Output the listing verbatim, leaving out every picture.

- [EXERCISE MATERIAL]
[Start of section]

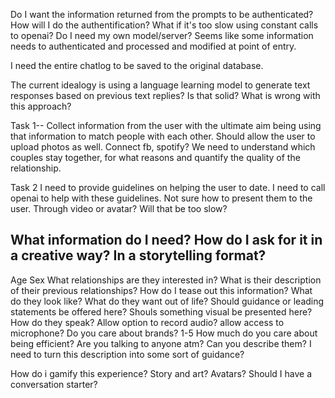 Do I want the information returned from the prompts to be authenticated? How will I do the authentification? What if it's too slow using constant calls to openai? Do I need my own model/server? Seems like some information needs to authenticated and processed and modified at point of entry.

 I need the entire chatlog to be saved to the original database.

The current idealogy is using a language learning model to generate text responses based on previous text replies? Is that solid? What is wrong with this approach?

Task 1--
Collect information from the user with the ultimate aim being using that information to match people with each other. Should allow the user to upload photos as well. Connect fb, spotify? We need to understand which couples stay together, for what reasons and quantify the quality of the relationship.

 Task 2
 I need to provide guidelines on helping the user to date. I need to call openai to help with these guidelines. Not sure how to present them to the user. Through video or avatar? Will that be too slow?

 What information do I need? How do I ask for it in a creative way? In a storytelling format? 
 --
 Age
 Sex
 What relationships are they interested in?
 What is their description of their previous relationships? How do I tease out this information?
 What do they look like? 
 What do they want out of life? Should guidance or leading statements be offered here? Shouls something visual be presented here?
 How do they speak? Allow option to record audio? allow access to microphone? 
 Do you care about brands? 1-5
 How much do you care about being efficient?
 Are you talking to anyone atm?
 Can you describe them? I need to turn this description into some sort of guidance? 

 How do i gamify this experience?
 Story and art? Avatars?
 Should I have a conversation starter?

[End of section]

- [REPLY]
 Do I want the information returned from the prompts to be authenticated? How will I do the authentification? What if it's too slow using constant calls to openai? Do I need my own model/server? Seems like some information needs to authenticated and processed and modified at point of entry.

 I need the entire chatlog to be saved to the original database.

The current idealogy is using a language learning model to generate text responses based on previous text replies? Is that solid? What is wrong with this approach?

Task 1--
Collect information from the user with the ultimate aim being using that information to match people with each other. Should allow the user to upload photos as well. Connect fb, spotify? We need to understand which couples stay together, for what reasons and quantify the quality of the relationship.

 Task 2
 I need to provide guidelines on helping the user to date. I need to call openai to help with these guidelines. Not sure how to present them to the user. Through video or avatar? Will that be too slow?

 What information do I need? How do I ask for it in a creative way? In a storytelling format? 
 --
 Age
 Sex
 What relationships are they interested in?
 What is their description of their previous relationships? How do I tease out this information?
 What do they look like? 
 What do they want out of life? Should guidance or leading statements be offered here? Shouls something visual be presented here?
 How do they speak? Allow option to record audio? allow access to microphone? 
 Do you care about brands? 1-5
 How much do you care about being efficient?
 Are you talking to anyone atm?
 Can you describe them? I need to turn this description into some sort of guidance? 

 How do i gamify this experience?
 Story and art? Avatars?
 Should I have a conversation starter?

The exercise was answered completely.